With his close-cropped gray hair, thin glasses and branded sneakers, the then 43-year-old Lebedev (now 62) looked more like a chess grandmaster than a media mogul. And his story is no less exciting than Perminova’s.
Former KGB agent Alexander Lebedev amassed his wealth through securities trading in the 1990s. In 2006, together with the former president Mikhail Gorbachev, they bought a 49 percent share in “Novaya Gazeta”, and a few years later, they also bought the British newspapers London Evening Standard and The Independent, whose leadership is now taken over by his son Yevgeny Lebedev.
In 2013, Lebedev was put on trial for assaulting a businessman during a televised debate. He was accused of “hooliganism motivated by political hatred” and sentenced to 150 hours of community service.
When he meets Elena, Lebedev leads a witness protection campaign and therefore agrees to help her get out of prison. The two immediately like each other. Under the influence of Lebedev, Perminova abandoned her dream of a career as a model, returned to school, took a diploma and then enrolled in “Economics” at Moscow State University.
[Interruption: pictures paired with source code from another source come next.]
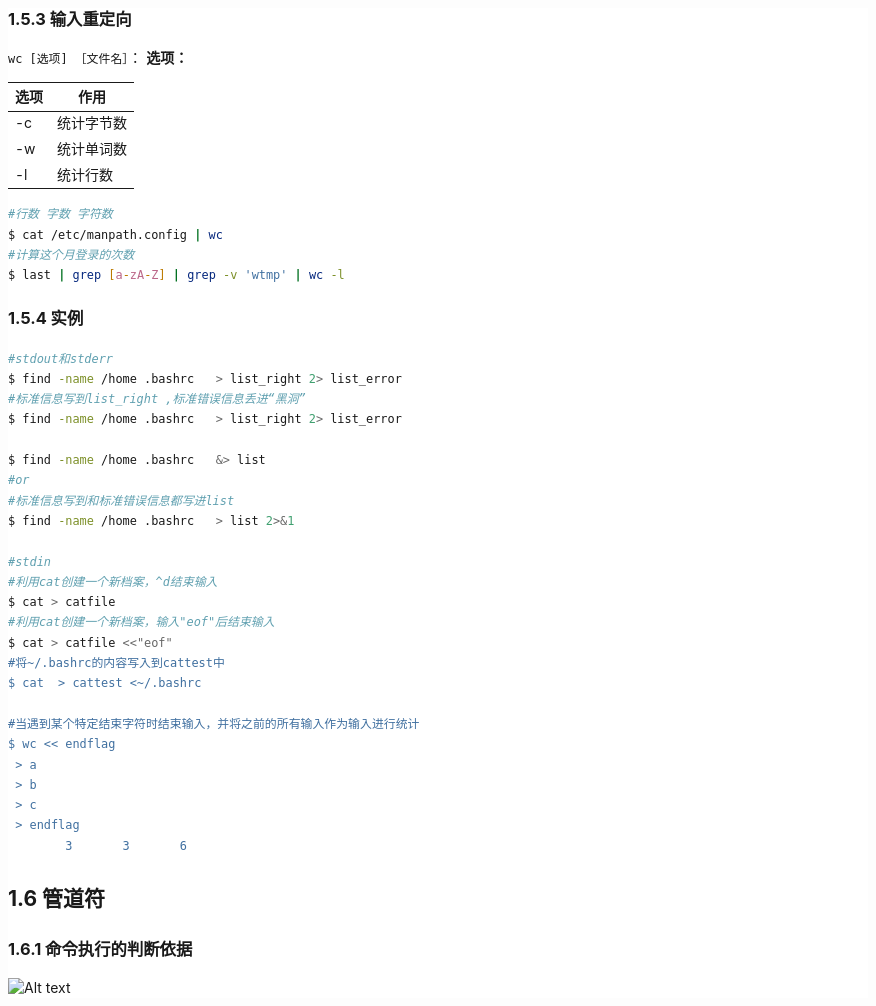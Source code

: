 ### 1.5.3	输入重定向
`wc [选项] ［文件名］`：
**选项：**

|选项|作用|
|---|---|
|-c|统计字节数|
|-w|统计单词数|
|-l|统计行数|

```bash
#行数 字数 字符数
$ cat /etc/manpath.config | wc 
#计算这个月登录的次数
$ last | grep [a-zA-Z] | grep -v 'wtmp' | wc -l
```

### 1.5.4	实例

```bash
#stdout和stderr
$ find -name /home .bashrc   > list_right 2> list_error
#标准信息写到list_right ,标准错误信息丢进“黑洞”
$ find -name /home .bashrc   > list_right 2> list_error

$ find -name /home .bashrc   &> list
#or
#标准信息写到和标准错误信息都写进list
$ find -name /home .bashrc   > list 2>&1

#stdin
#利用cat创建一个新档案，^d结束输入
$ cat > catfile                             
#利用cat创建一个新档案，输入"eof"后结束输入
$ cat > catfile <<"eof"
#将~/.bashrc的内容写入到cattest中             
$ cat  > cattest <~/.bashrc

#当遇到某个特定结束字符时结束输入，并将之前的所有输入作为输入进行统计
$ wc << endflag
 > a
 > b
 > c
 > endflag
        3       3       6
```


## 1.6	管道符

### 1.6.1	命令执行的判断依据
![Alt text](http://o6ul1xz4z.bkt.clouddn.com/img/%E5%B1%8F%E5%B9%95%E5%BF%AB%E7%85%A7%202015-06-03%20%E4%B8%8A%E5%8D%888.48.32.png)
Three years after they met, Perminova and Lebedev became a couple, and a decade later they got married and raised their four children together.
“First of all, we are good friends. And with each passing day, we become closer,” says Perminova.
Along with her husband’s money, she gets a chance to attend major fashion events such as the Council of Fashion Designers of the USA Awards, where in 2008 her style of dressing was noticed for the first time. One of the photographers at the event mistakes her for a model, takes some professional photos of her, and after sharing them on Instagram, her followers skyrocket to 155,000.
Today, there are over 2.5 million profiles that compare their fashion watch to Perminova’s style.
“My clothes have always been a combination of ‘low’ and ‘high’ fashion. On my first trip to New York, Alexander told me, ‘Go to Bergdorf’s and buy something,’ but all the clothes were so nice that I couldn’t decide. I remember that I bought some jeans and wore them with his sweatshirt. I was walking in New York and everyone around me was looking at me. That’s how I began to understand what I wanted,” says Perminova.
Part of the appeal of her profile is that she knows how to combine clothes few people can afford with affordable items from Zara and H&M, hoping that her example will usher in the end of brand slavery.
“Russian style began to change, and thank God. In the past, only labels mattered. Everyone wanted to show that they were rich. I never liked that. Fashion is above all a way to express yourself, regardless of money. The most “It’s important to have individuality. Otherwise, you’ll get lost in the crowd,” says Perminova.